Judges and prosecutors have to display poise and wisdom when posting online, because their opinions influence society's perception of the judiciary, reads one of the conclusions of a conference to release good practice guidance for magistrates using social media or online platforms."There are three major issues - firstly, judges and prosecutors should refrain from statements that would undermine their professional authority as magistrates; secondly, judges and prosecutors should refrain from statements that impede fair and just judgment; and thirdly, magistrates should be aware of the consequences that their extra-professional activities have on the way they perform their duties.
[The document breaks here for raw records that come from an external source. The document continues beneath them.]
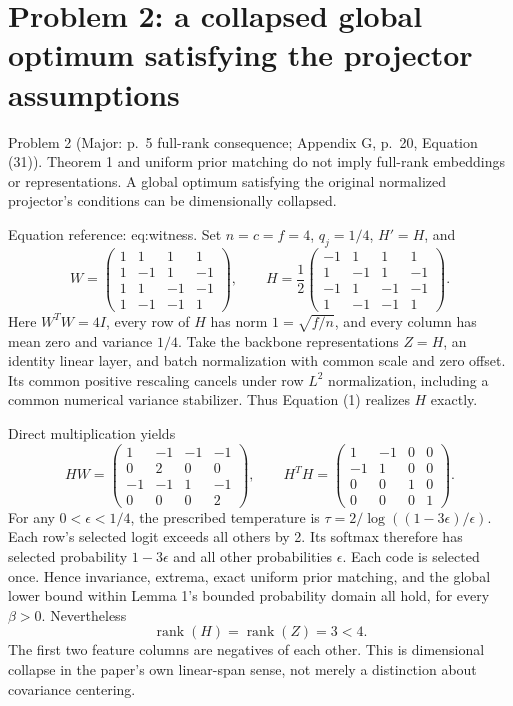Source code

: \documentclass[10pt]{article}
\begin{document}
\section*{Problem 2: a collapsed global optimum satisfying the projector assumptions}
Problem 2 (Major: p. 5 full-rank consequence; Appendix G, p. 20, Equation (31)).  Theorem 1 and uniform prior matching do not imply full-rank embeddings or representations. A global optimum satisfying the original normalized projector’s conditions can be dimensionally collapsed.\par
Equation reference: eq:witness. Set \(n=c=f=4\), \(q_j=1/4\), \(H'=H\), and \[W=\begin{pmatrix}
1&1&1&1\\1&-1&1&-1\\1&1&-1&-1\\1&-1&-1&1
\end{pmatrix},\qquad
 H=\frac12\begin{pmatrix}
-1&1&1&1\\1&-1&1&-1\\-1&1&-1&-1\\1&-1&-1&1
\end{pmatrix}.
 \] Here \(W^TW=4I\), every row of \(H\) has norm \(1=\sqrt{f/n}\), and every column has mean zero and variance \(1/4\). Take the backbone representations \(Z=H\), an identity linear layer, and batch normalization with common scale and zero offset. Its common positive rescaling cancels under row \(L^2\) normalization, including a common numerical variance stabilizer. Thus Equation (1) realizes \(H\) exactly.\par
Direct multiplication yields \[HW=\begin{pmatrix}
1&-1&-1&-1\\0&2&0&0\\-1&-1&1&-1\\0&0&0&2
\end{pmatrix},\qquad
 H^TH=\begin{pmatrix}
1&-1&0&0\\-1&1&0&0\\0&0&1&0\\0&0&0&1
\end{pmatrix}.\] For any \(0<\epsilon<1/4\), the prescribed temperature is \(\tau=2/\log((1-3\epsilon)/\epsilon)\). Each row’s selected logit exceeds all others by 2. Its softmax therefore has selected probability \(1-3\epsilon\) and all other probabilities \(\epsilon\). Each code is selected once. Hence invariance, extrema, exact uniform prior matching, and the global lower bound within Lemma 1’s bounded probability domain all hold, for every \(\beta>0\). Nevertheless \[\operatorname{rank}(H)=\operatorname{rank}(Z)=3<4.\] The first two feature columns are negatives of each other. This is dimensional collapse in the paper’s own linear-span sense, not merely a distinction about covariance centering.\par
\end{document}
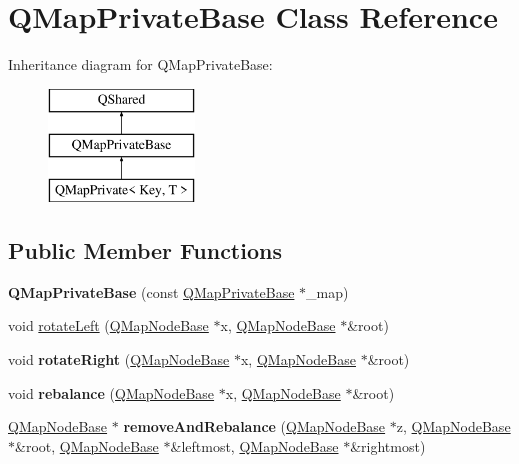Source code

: \hypertarget{class_q_map_private_base}{}\section{Q\+Map\+Private\+Base Class Reference}
\label{class_q_map_private_base}
Inheritance diagram for Q\+Map\+Private\+Base\+:\begin{figure}[H]
\begin{center}
\leavevmode
\includegraphics[height=3.000000cm]{class_q_map_private_base}
\end{center}
\end{figure}
\subsection*{Public Member Functions}
\begin{DoxyCompactItemize}
\item 
\mbox{\label{class_q_map_private_base_ac204e3463e15fd14e08affde54af3eff}} 
{\bfseries Q\+Map\+Private\+Base} (const \mbox{\hyperlink{class_q_map_private_base}{Q\+Map\+Private\+Base}} $\ast$\+\_\+map)
\item 
void \mbox{\hyperlink{class_q_map_private_base_adda5f2da31d0938d52b2d17ed8e5aac5}{rotate\+Left}} (\mbox{\hyperlink{struct_q_map_node_base}{Q\+Map\+Node\+Base}} $\ast$x, \mbox{\hyperlink{struct_q_map_node_base}{Q\+Map\+Node\+Base}} $\ast$\&root)
\item 
\mbox{\label{class_q_map_private_base_a25607364c3ed27ea255a589fcb798053}} 
void {\bfseries rotate\+Right} (\mbox{\hyperlink{struct_q_map_node_base}{Q\+Map\+Node\+Base}} $\ast$x, \mbox{\hyperlink{struct_q_map_node_base}{Q\+Map\+Node\+Base}} $\ast$\&root)
\item 
\mbox{\label{class_q_map_private_base_a3c74c06a129b7d4f2a7d455cf7b0b515}} 
void {\bfseries rebalance} (\mbox{\hyperlink{struct_q_map_node_base}{Q\+Map\+Node\+Base}} $\ast$x, \mbox{\hyperlink{struct_q_map_node_base}{Q\+Map\+Node\+Base}} $\ast$\&root)
\item 
\mbox{\label{class_q_map_private_base_a5a142ce0ac3574dec21ce5766fca12ce}} 
\mbox{\hyperlink{struct_q_map_node_base}{Q\+Map\+Node\+Base}} $\ast$ {\bfseries remove\+And\+Rebalance} (\mbox{\hyperlink{struct_q_map_node_base}{Q\+Map\+Node\+Base}} $\ast$z, \mbox{\hyperlink{struct_q_map_node_base}{Q\+Map\+Node\+Base}} $\ast$\&root, \mbox{\hyperlink{struct_q_map_node_base}{Q\+Map\+Node\+Base}} $\ast$\&leftmost, \mbox{\hyperlink{struct_q_map_node_base}{Q\+Map\+Node\+Base}} $\ast$\&rightmost)
\end{DoxyCompactItemize}
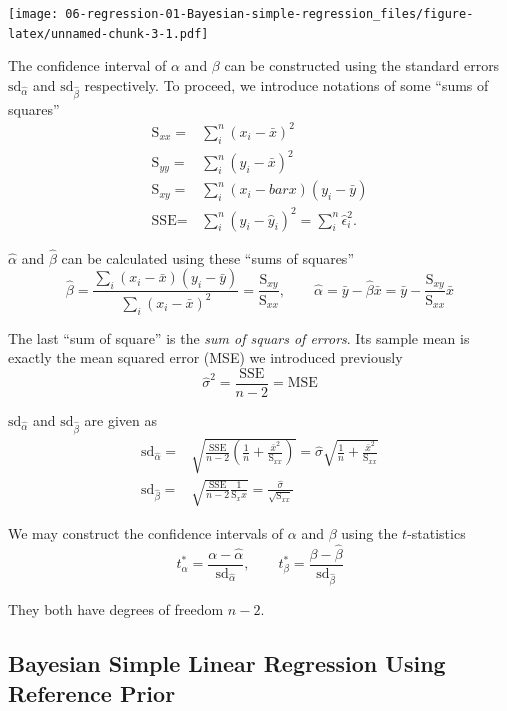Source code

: \documentclass[]{book}
\theoremstyle{definition}
\theoremstyle{definition}
\theoremstyle{definition}
\theoremstyle{remark}
\begin{document}
\texttt{[image: 06-regression-01-Bayesian-simple-regression\_files/figure-latex/unnamed-chunk-3-1.pdf]}

The confidence interval of \(\alpha\) and \(\beta\) can be constructed
using the standard errors \(\text{sd}_{\hat{\alpha}}\) and
\(\text{sd}_{\hat{\beta}}\) respectively. To proceed, we introduce
notations of some ``sums of squares'' \[
\begin{aligned}
\text{S}_{xx} = & \sum_i^n (x_i-\bar{x})^2\\
\text{S}_{yy} = & \sum_i^n (y_i-\bar{x})^2 \\
\text{S}_{xy} = & \sum_i^n (x_i-bar{x})(y_i-\bar{y}) \\
\text{SSE}    = & \sum_i^n (y_i-\hat{y}_i)^2 = \sum_i^n \hat{\epsilon}_i^2. 
\end{aligned}
\]

\(\hat{\alpha}\) and \(\hat{\beta}\) can be calculated using these
``sums of squares''
\[ \hat{\beta} = \frac{\sum_i (x_i-\bar{x})(y_i-\bar{y})}{\sum_i (x_i-\bar{x})^2} = \frac{\text{S}_{xy}}{\text{S}_{xx}},\qquad \hat{\alpha} = \bar{y} - \hat{\beta}\bar{x} = \bar{y}-\frac{\text{S}_{xy}}{\text{S}_{xx}}\bar{x} \]

The last ``sum of square'' is the \emph{sum of squars of errors}. Its
sample mean is exactly the mean squared error (MSE) we introduced
previously \[
\hat{\sigma}^2 = \frac{\text{SSE}}{n-2} = \text{MSE}
\]

\(\text{sd}_{\hat{\alpha}}\) and \(\text{sd}_{\hat{\beta}}\) are given
as \[ 
\begin{aligned}
\text{sd}_{\hat{\alpha}} = &  \sqrt{\frac{\text{SSE}}{n-2}\left(\frac{1}{n}+\frac{\bar{x}^2}{\text{S}_{xx}}\right)} = \hat{\sigma}\sqrt{\frac{1}{n}+\frac{\bar{x}^2}{\text{S}_{xx}}}\\
\text{sd}_{\hat{\beta}} = & \sqrt{\frac{\text{SSE}}{n-2}\frac{1}{\text{S}_xx}} = \frac{\hat{\sigma}}{\sqrt{\text{S}_{xx}}}
\end{aligned}
\]

We may construct the confidence intervals of \(\alpha\) and \(\beta\)
using the \(t\)-statistics \[ 
t_\alpha^\ast = \frac{\alpha - \hat{\alpha}}{\text{sd}_{\hat{\alpha}}},\qquad t_\beta^\ast = \frac{\beta-\hat{\beta}}{\text{sd}_{\hat{\beta}}} 
\]

They both have degrees of freedom \(n-2\).

\subsection{Bayesian Simple Linear Regression Using Reference
Prior}\label{bayesian-simple-linear-regression-using-reference-prior}
\end{document}
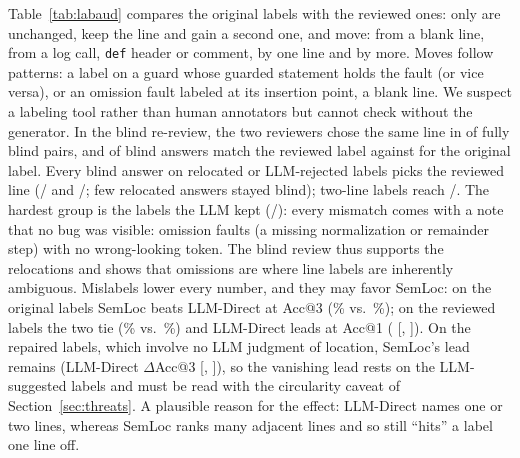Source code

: Table~\ref{tab:labaud} compares the original labels with the reviewed ones: only \LabaudAllSame{} are
unchanged, \LabaudAllExtended{} keep the line and gain a second one, and \LabaudAllMoved{} move: \LabaudAllBlank{} from a
blank line, \LabaudAllNonCode{} from a log call, \texttt{def} header or comment, \LabaudAllOffByOne{} by one line and
\LabaudAllFarther{} by more. Moves follow patterns: a label on a guard whose guarded statement holds the fault (or vice
versa), or an omission fault labeled at its insertion point, a blank line. We suspect a labeling tool rather than human
annotators but cannot check without the generator. In the blind re-review, the two reviewers chose the same line in
\BlindBlindAllPairsAgree{} of \BlindBlindAllPairs{} fully blind pairs, and \BlindBlindAllMatchReviewed{} of
\BlindBlindAllNReviewed{} blind answers match the reviewed label against \BlindBlindAllMatchOriginal{} for the original
label. Every blind answer on relocated or LLM-rejected labels picks the reviewed line
(\BlindBlindFlaggedMatchReviewed/\BlindBlindFlaggedNReviewed{} and \BlindBlindRelocatedMatchReviewed/\BlindBlindRelocatedNReviewed;
few relocated answers stayed blind); two-line labels reach \BlindBlindTwoLineMatchReviewed/\BlindBlindTwoLineNReviewed. The
hardest group is the labels the LLM kept (\BlindBlindKeptMatchReviewed/\BlindBlindKeptNReviewed): every mismatch comes with
a note that no bug was visible: omission faults (a missing normalization or remainder step) with no wrong-looking token.
The blind review thus supports the relocations and shows that omissions are where line labels are inherently ambiguous.
Mislabels lower every number, and they may favor SemLoc: on the original
labels SemLoc beats LLM-Direct at Acc@3 (\RqTwoOriginalAllSemlocAccThreeMean\% vs.\
\RqTwoOriginalAllLlmDirectAccThreeMean\%); on the reviewed labels the two tie (\RqTwoReviewedAllSemlocAccThreeMean\% vs.\
\RqTwoReviewedAllLlmDirectAccThreeMean\%) and LLM-Direct leads at Acc@1 (\RqTwoReviewedAllLlmDirectDAccOne{}
[\RqTwoReviewedAllLlmDirectDAccOneLo, \RqTwoReviewedAllLlmDirectDAccOneHi]). On the repaired labels, which involve no LLM
judgment of location, SemLoc's lead remains (LLM-Direct $\Delta$Acc@3 \RqTwoRepairedAllLlmDirectDAccThree{}
[\RqTwoRepairedAllLlmDirectDAccThreeLo, \RqTwoRepairedAllLlmDirectDAccThreeHi]), so the vanishing lead rests on the
LLM-suggested labels and must be read with the circularity caveat of Section~\ref{sec:threats}. A plausible reason for the
effect: LLM-Direct names one or two lines, whereas SemLoc ranks many adjacent lines and so still ``hits'' a label one
line off.

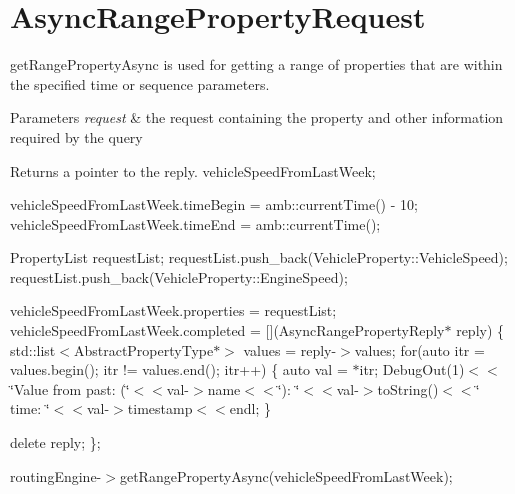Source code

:\hypertarget{AsyncRangePropertyRequest-example}{\section{Async\-Range\-Property\-Request}
}
get\-Range\-Property\-Async is used for getting a range of properties that are within the specified time or sequence parameters. 
\begin{DoxyParams}{Parameters}
{\em request} & the request containing the property and other information required by the query \\
\hline
\end{DoxyParams}
\begin{DoxyReturn}{Returns}
a pointer to the reply. vehicle\-Speed\-From\-Last\-Week;
\end{DoxyReturn}
vehicle\-Speed\-From\-Last\-Week.\-time\-Begin = amb\-::current\-Time() -\/ 10; vehicle\-Speed\-From\-Last\-Week.\-time\-End = amb\-::current\-Time();

Property\-List request\-List; request\-List.\-push\-\_\-back(\-Vehicle\-Property\-::\-Vehicle\-Speed); request\-List.\-push\-\_\-back(\-Vehicle\-Property\-::\-Engine\-Speed);

vehicle\-Speed\-From\-Last\-Week.\-properties = request\-List; vehicle\-Speed\-From\-Last\-Week.\-completed = \mbox{[}\mbox{]}(Async\-Range\-Property\-Reply$\ast$ reply) \{ std\-::list$<$\-Abstract\-Property\-Type$\ast$$>$ values = reply-\/$>$values; for(auto itr = values.\-begin(); itr != values.\-end(); itr++) \{ auto val = $\ast$itr; Debug\-Out(1)$<$$<$\char`\"{}\-Value from past\-: (\char`\"{}$<$$<$val-\/$>$name$<$$<$\char`\"{})\-: \char`\"{}$<$$<$val-\/$>$to\-String()$<$$<$\char`\"{} time\-: \char`\"{}$<$$<$val-\/$>$timestamp$<$$<$endl; \}

delete reply; \};

routing\-Engine-\/$>$get\-Range\-Property\-Async(vehicle\-Speed\-From\-Last\-Week);


\begin{DoxyCodeInclude}
\end{DoxyCodeInclude}
 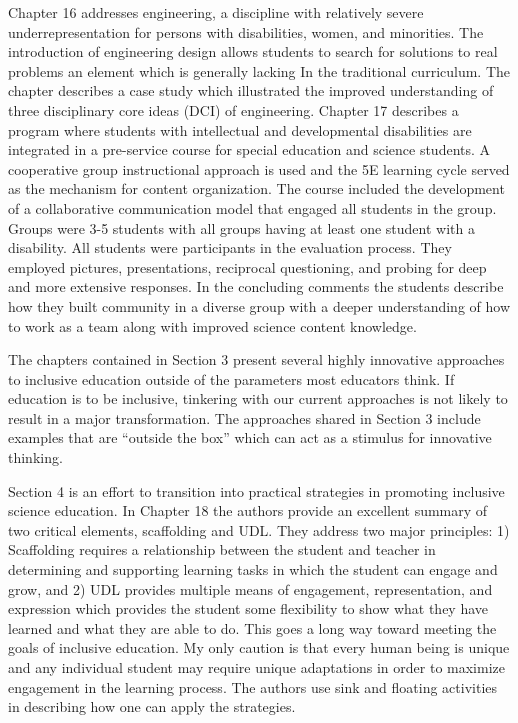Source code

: \documentclass[11.5pt]{sig-alternate} %
\begin{document}
\begin{large}
Chapter 16 addresses engineering, a discipline with relatively severe underrepresentation for persons with disabilities, women, and minorities.  The introduction  of engineering design allows students to search for solutions to real problems an element which is generally lacking In the traditional curriculum.  The chapter describes a case study which illustrated the improved understanding of three disciplinary core ideas (DCI) of engineering. Chapter  17 describes a program where students with intellectual and developmental disabilities are integrated in a pre-service course for special education and science students. A cooperative group instructional approach is used and the 5E learning cycle served as the mechanism for content organization.  The course included the development of a collaborative communication model that engaged all students in the group.  Groups were 3-5 students with all groups having at least one student with a disability.  All students were participants in the evaluation process.  They employed pictures, presentations, reciprocal questioning, and probing for deep and more extensive responses. In the concluding comments the students describe how they built community in a diverse group with a deeper understanding of how to work as a team along with improved science content knowledge.

The chapters contained in Section 3 present several highly innovative approaches to inclusive education outside of the parameters most educators think.  If education is to be inclusive, tinkering with our current approaches is not likely to result in a major transformation.  The approaches shared in Section 3 include examples that are “outside the box” which can act as a stimulus for innovative thinking.

Section 4 is an effort to transition into practical strategies in promoting inclusive science education.  In Chapter 18 the authors provide an excellent summary of two critical elements, scaffolding and UDL. They address two major principles: 1) Scaffolding requires a relationship between the student and teacher in determining and supporting learning tasks in which the student can engage and grow, and 2) UDL provides multiple means of engagement, representation, and expression which provides the student some flexibility to show what they have learned and what they are able to do.  This goes a long way toward meeting the goals of inclusive education.  My only caution is that every human being is unique and any individual student may require unique adaptations in order to maximize engagement in the learning process. The authors use sink and floating activities in describing how one can apply the strategies.


\end{large}
\end{document}
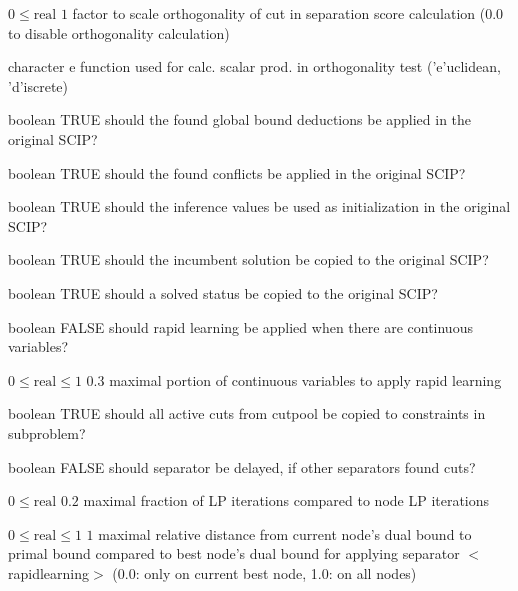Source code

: %
{$0\leq\textrm{real}$}%
{$1$}%
{factor to scale orthogonality of cut in separation score calculation (0.0 to disable orthogonality calculation)}%
{}

%
{character}%
{e}%
{function used for calc. scalar prod. in orthogonality test ('e'uclidean, 'd'iscrete)}%
{}

%
{boolean}%
{TRUE}%
{should the found global bound deductions be applied in the original SCIP?}%
{}

%
{boolean}%
{TRUE}%
{should the found conflicts be applied in the original SCIP?}%
{}

%
{boolean}%
{TRUE}%
{should the inference values be used as initialization in the original SCIP?}%
{}

%
{boolean}%
{TRUE}%
{should the incumbent solution be copied to the original SCIP?}%
{}

%
{boolean}%
{TRUE}%
{should a solved status be copied to the original SCIP?}%
{}

%
{boolean}%
{FALSE}%
{should rapid learning be applied when there are continuous variables?}%
{}

%
{$0\leq\textrm{real}\leq1$}%
{$0.3$}%
{maximal portion of continuous variables to apply rapid learning}%
{}

%
{boolean}%
{TRUE}%
{should all active cuts from cutpool be copied to constraints in subproblem?}%
{}

%
{boolean}%
{FALSE}%
{should separator be delayed, if other separators found cuts?}%
{}

%
{$0\leq\textrm{real}$}%
{$0.2$}%
{maximal fraction of LP iterations compared to node LP iterations}%
{}

%
{$0\leq\textrm{real}\leq1$}%
{$1$}%
{maximal relative distance from current node's dual bound to primal bound compared to best node's dual bound for applying separator $<$rapidlearning$>$ (0.0: only on current best node, 1.0: on all nodes)}%
{}

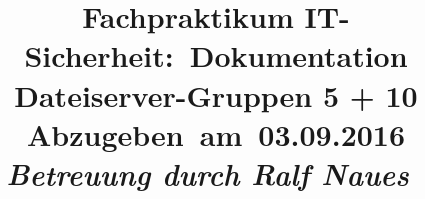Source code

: \renewcommand{\lstlistingname}{Code} %
\newcommand{\code}[1]{\texttt{#1}}   %




\renewcommand{\familydefault}{\sfdefault}
\usepackage{helvet}

\topmargin=-0.45in
\evensidemargin=0in
\oddsidemargin=0in
\textwidth=6.5in
\textheight=9.0in
\headsep=0.25in
\linespread{1.1} %
\setlength\parindent{0pt} %

\setcounter{secnumdepth}{4} %
\setcounter{tocdepth}{3} %

\pagestyle{fancy}
\lhead{} %
\chead{} %
\rhead{\leftmark} %
\lfoot{} %
\rfoot{} %
\renewcommand\headrulewidth{0.4pt} %
\renewcommand\footrulewidth{0.4pt} %


\newcommand{\Title}{Dokumentation Dateiserver-Gruppen 5 + 10} %
\newcommand{\DueDate}{03.09.2016} %
\newcommand{\Class}{Fachpraktikum IT-Sicherheit} %
\newcommand{\ClassTime}{} %
\newcommand{\ClassInstructor}{Ralf Naues} %


\title{
\vspace{0.5in} %
\textmd{\textbf{\Class:\ \Title}}\\
\normalsize\vspace{0.1in}\small{Abzugeben\ am\ \DueDate}\\
\vspace{0.1in}\large{\textit{Betreuung durch \ClassInstructor\ \ClassTime}}
\vspace{1in} %
}

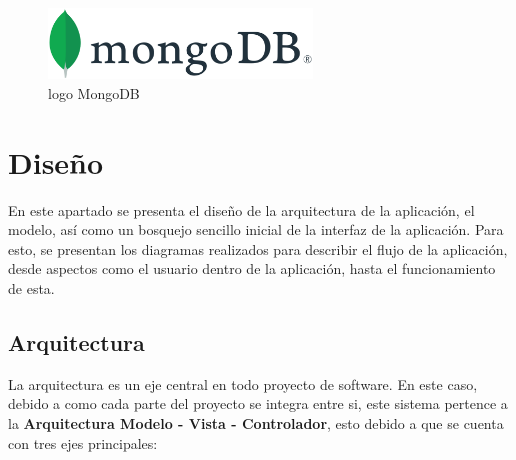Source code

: \begin{figure}[H]
        \centering
        \includegraphics[width=7cm]{img/metodologia/MongoDB_Logo.svg.png}
        \caption{logo MongoDB}
        \label{fig:logoMongoDB}
    \end{figure}


\section{Dise\~no}

\noindent En este apartado se presenta el dise\~no de la arquitectura de la aplicaci\'on, el modelo, as\'i como un bosquejo sencillo inicial de la interfaz de la aplicaci\'on. Para esto, se presentan los diagramas realizados para describir el flujo de la aplicaci\'on, desde aspectos como el usuario dentro de la aplicaci\'on,  hasta el funcionamiento de esta.

\subsection{Arquitectura}
\noindent La arquitectura es un eje central en todo proyecto de software. En este caso, debido a  como cada parte del proyecto se integra entre si, este sistema pertence a la \textbf{Arquitectura Modelo - Vista - Controlador}, esto debido a que se cuenta con tres ejes principales:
When a judge or prosecutor intends to post messages on a social medium, they must be aware that it influences the perception of the society over the judicial system and, on the other hand, when making such a posting, they must know that no matter how many confidentiality parameters there might be attached to such post it is also a public post," according to project manager Evelina Oprina of the Supreme Council of Magistrates (CSM).
Chair of the Supreme Court of Justice and Cassation (ICCJ), Nicoleta Tint warned about situations in which some magistrates were perceived by the public opinion as biased or subjected to different external influences as a result of their choice in using online platforms.
"On the other hand, the same social media are used by fellow magistrates, by institutions in the judicial system for expressing relevant legal opinions, for the legal education of the public, as well as for promoting increased openness of justice to the society and citizens. I think that it should not be denied that most of the magistrate colleagues use the online platforms not in their professional quality, but as private persons, persons who want to be in contact with their close ones, who want to follow topics of interest to themselves or to be informed on topics that do not necessarily concern their professional activity," said Tint.